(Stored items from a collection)

= = = =

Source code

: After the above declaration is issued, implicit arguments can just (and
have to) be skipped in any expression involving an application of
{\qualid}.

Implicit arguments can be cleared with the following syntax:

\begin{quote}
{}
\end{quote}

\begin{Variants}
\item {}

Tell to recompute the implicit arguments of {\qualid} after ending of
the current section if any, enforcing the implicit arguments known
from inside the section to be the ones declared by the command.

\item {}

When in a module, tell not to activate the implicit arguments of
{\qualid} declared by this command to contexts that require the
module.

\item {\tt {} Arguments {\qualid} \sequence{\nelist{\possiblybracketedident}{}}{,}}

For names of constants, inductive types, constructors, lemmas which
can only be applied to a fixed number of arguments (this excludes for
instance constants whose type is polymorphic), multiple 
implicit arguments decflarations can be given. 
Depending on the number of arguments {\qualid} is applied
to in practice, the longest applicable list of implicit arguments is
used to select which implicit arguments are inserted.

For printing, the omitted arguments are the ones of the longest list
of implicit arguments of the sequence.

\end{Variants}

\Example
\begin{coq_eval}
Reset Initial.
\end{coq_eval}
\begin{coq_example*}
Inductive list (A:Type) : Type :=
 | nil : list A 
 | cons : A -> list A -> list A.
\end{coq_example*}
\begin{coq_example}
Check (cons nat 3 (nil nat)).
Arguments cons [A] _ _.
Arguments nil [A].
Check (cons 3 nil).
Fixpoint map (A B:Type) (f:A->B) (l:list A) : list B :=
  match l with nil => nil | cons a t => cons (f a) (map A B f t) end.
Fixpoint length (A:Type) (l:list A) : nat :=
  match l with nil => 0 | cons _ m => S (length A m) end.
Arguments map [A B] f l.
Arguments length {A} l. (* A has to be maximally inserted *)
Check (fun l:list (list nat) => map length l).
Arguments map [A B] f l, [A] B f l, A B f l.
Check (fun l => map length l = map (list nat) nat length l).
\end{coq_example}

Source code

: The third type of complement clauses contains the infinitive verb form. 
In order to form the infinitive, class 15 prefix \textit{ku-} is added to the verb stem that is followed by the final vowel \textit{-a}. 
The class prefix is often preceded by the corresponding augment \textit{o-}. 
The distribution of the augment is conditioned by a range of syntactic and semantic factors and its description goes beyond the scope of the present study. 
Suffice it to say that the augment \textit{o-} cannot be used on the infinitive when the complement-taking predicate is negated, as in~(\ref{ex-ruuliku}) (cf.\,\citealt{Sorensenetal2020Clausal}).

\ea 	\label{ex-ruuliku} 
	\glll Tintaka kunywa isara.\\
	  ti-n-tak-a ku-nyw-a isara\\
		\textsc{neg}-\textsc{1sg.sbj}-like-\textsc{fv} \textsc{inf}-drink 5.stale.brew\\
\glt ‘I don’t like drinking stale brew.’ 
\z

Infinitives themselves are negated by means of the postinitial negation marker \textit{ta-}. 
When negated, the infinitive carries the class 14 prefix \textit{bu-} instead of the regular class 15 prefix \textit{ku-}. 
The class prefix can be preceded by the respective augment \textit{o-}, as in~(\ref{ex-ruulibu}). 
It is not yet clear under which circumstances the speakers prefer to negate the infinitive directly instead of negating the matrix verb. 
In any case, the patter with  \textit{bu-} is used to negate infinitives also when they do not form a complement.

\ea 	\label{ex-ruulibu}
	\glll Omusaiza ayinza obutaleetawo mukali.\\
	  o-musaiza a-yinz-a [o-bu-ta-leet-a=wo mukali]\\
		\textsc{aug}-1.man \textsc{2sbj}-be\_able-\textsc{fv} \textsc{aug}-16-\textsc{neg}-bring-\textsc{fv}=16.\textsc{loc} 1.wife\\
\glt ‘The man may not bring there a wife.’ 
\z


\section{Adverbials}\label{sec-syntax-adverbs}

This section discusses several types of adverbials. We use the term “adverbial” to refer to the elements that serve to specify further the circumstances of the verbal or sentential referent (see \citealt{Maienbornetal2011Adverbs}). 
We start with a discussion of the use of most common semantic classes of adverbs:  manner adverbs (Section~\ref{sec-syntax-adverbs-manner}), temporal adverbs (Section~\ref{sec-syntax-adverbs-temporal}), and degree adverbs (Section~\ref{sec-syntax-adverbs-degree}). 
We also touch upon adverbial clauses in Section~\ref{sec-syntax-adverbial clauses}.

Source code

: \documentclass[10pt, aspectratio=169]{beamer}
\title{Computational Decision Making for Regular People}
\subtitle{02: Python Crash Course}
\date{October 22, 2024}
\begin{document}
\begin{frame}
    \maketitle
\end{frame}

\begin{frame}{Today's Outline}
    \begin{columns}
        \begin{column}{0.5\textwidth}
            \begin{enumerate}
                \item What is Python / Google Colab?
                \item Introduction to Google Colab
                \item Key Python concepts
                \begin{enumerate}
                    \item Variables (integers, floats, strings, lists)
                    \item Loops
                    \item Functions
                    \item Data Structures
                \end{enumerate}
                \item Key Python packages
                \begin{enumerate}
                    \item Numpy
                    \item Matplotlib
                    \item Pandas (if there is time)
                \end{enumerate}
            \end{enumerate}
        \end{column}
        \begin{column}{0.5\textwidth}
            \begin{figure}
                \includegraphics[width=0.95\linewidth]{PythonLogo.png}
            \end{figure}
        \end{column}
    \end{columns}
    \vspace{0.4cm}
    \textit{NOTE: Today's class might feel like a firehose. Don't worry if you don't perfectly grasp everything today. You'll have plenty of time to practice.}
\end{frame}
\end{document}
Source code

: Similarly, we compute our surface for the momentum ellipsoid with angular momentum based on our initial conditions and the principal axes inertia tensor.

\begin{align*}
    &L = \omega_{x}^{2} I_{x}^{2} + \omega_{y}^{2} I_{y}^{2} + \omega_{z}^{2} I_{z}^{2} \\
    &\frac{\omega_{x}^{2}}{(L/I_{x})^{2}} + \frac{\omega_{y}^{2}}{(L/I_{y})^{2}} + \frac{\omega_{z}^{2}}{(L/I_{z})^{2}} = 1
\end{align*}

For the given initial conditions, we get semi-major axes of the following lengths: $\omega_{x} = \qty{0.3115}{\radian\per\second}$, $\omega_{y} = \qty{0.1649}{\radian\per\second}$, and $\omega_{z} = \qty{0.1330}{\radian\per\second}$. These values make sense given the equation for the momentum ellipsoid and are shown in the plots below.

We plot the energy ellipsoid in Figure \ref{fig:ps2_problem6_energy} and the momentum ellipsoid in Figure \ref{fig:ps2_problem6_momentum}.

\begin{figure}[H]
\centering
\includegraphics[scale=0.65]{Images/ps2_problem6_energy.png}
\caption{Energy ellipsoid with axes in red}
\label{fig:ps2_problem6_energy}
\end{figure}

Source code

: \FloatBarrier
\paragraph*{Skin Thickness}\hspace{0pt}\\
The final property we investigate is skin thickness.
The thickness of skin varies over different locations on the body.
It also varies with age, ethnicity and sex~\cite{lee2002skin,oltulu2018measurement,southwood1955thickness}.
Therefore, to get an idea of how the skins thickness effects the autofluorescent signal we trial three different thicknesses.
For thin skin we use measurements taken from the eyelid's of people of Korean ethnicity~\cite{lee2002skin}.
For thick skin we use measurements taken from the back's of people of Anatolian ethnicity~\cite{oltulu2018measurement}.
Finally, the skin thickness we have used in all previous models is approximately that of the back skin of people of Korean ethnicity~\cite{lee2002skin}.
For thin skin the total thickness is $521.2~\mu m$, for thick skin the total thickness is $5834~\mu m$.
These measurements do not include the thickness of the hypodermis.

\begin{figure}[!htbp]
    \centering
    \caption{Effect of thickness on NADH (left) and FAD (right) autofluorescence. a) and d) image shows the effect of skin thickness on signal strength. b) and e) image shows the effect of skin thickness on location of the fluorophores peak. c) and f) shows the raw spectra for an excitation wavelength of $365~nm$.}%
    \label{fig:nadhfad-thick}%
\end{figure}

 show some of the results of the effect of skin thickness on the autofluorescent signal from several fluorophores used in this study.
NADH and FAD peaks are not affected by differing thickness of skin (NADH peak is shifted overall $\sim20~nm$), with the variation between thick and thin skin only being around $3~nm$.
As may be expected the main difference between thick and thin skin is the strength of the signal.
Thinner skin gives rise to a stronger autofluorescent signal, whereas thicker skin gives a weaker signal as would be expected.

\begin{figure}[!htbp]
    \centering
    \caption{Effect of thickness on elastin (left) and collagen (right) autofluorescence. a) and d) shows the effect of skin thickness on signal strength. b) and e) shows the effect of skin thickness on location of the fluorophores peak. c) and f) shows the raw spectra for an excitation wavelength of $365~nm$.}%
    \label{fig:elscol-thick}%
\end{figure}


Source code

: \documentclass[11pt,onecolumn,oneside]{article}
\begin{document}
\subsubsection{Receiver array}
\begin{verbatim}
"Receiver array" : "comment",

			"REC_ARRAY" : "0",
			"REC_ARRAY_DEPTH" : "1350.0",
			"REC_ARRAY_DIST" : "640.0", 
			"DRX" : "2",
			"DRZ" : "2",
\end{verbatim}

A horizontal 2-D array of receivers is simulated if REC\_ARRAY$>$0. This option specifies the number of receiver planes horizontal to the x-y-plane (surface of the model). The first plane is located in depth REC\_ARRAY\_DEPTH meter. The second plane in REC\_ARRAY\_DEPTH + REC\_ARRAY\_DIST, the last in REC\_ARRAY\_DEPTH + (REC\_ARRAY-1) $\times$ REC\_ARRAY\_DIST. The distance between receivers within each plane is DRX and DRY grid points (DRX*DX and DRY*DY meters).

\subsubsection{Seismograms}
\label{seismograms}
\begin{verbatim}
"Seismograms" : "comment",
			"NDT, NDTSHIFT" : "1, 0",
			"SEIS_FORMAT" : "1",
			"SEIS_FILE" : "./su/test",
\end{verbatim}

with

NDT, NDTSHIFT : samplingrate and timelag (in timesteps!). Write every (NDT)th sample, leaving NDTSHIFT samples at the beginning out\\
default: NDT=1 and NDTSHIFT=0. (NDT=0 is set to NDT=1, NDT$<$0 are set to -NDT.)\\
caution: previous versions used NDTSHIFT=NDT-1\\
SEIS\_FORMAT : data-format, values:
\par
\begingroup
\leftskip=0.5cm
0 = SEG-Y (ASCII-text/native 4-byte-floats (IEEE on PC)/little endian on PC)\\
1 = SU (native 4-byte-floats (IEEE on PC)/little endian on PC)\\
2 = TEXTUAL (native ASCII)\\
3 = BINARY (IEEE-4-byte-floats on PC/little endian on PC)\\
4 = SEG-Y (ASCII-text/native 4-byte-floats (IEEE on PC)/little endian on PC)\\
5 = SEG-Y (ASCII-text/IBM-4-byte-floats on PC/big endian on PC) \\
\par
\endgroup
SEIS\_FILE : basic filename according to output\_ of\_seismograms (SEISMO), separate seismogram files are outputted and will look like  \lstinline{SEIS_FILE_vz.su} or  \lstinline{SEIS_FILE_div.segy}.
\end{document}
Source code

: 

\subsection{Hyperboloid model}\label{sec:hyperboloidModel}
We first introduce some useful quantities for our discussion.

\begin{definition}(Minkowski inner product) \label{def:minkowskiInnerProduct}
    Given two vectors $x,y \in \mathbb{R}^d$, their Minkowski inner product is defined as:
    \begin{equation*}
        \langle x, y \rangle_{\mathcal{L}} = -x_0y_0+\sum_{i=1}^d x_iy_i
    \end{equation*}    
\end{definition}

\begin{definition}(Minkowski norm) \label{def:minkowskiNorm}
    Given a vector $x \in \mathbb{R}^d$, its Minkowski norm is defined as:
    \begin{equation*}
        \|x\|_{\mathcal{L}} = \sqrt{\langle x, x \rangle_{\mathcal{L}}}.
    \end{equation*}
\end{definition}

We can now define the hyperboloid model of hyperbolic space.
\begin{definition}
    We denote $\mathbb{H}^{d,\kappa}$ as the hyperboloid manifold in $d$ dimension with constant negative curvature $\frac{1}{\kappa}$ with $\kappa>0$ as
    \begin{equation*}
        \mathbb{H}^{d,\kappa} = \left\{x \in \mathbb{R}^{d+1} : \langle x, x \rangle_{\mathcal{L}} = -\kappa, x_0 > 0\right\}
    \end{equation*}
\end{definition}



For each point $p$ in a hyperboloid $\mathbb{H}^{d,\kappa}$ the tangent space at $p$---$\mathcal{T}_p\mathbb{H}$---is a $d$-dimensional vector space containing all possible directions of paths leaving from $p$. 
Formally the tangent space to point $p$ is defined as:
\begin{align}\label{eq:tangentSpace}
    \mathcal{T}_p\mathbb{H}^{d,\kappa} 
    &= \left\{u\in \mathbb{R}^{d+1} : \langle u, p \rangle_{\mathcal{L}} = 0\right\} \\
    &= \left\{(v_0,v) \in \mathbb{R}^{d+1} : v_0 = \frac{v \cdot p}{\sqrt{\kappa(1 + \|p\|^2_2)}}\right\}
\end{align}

= = = =

Return a word-for-word copy of the lines above from the one holding "Implicit arguments can be" through the one holding "Fixpoint map (A", with both of them included and nothing besides.

Implicit arguments can be cleared with the following syntax:

\begin{quote}
{}
\end{quote}

\begin{Variants}
\item {}

Tell to recompute the implicit arguments of {\qualid} after ending of
the current section if any, enforcing the implicit arguments known
from inside the section to be the ones declared by the command.

\item {}

When in a module, tell not to activate the implicit arguments of
{\qualid} declared by this command to contexts that require the
module.

\item {\tt {} Arguments {\qualid} \sequence{\nelist{\possiblybracketedident}{}}{,}}

For names of constants, inductive types, constructors, lemmas which
can only be applied to a fixed number of arguments (this excludes for
instance constants whose type is polymorphic), multiple 
implicit arguments decflarations can be given. 
Depending on the number of arguments {\qualid} is applied
to in practice, the longest applicable list of implicit arguments is
used to select which implicit arguments are inserted.

For printing, the omitted arguments are the ones of the longest list
of implicit arguments of the sequence.

\end{Variants}

\Example
\begin{coq_eval}
Reset Initial.
\end{coq_eval}
\begin{coq_example*}
Inductive list (A:Type) : Type :=
 | nil : list A 
 | cons : A -> list A -> list A.
\end{coq_example*}
\begin{coq_example}
Check (cons nat 3 (nil nat)).
Arguments cons [A] _ _.
Arguments nil [A].
Check (cons 3 nil).
Fixpoint map (A B:Type) (f:A->B) (l:list A) : list B :=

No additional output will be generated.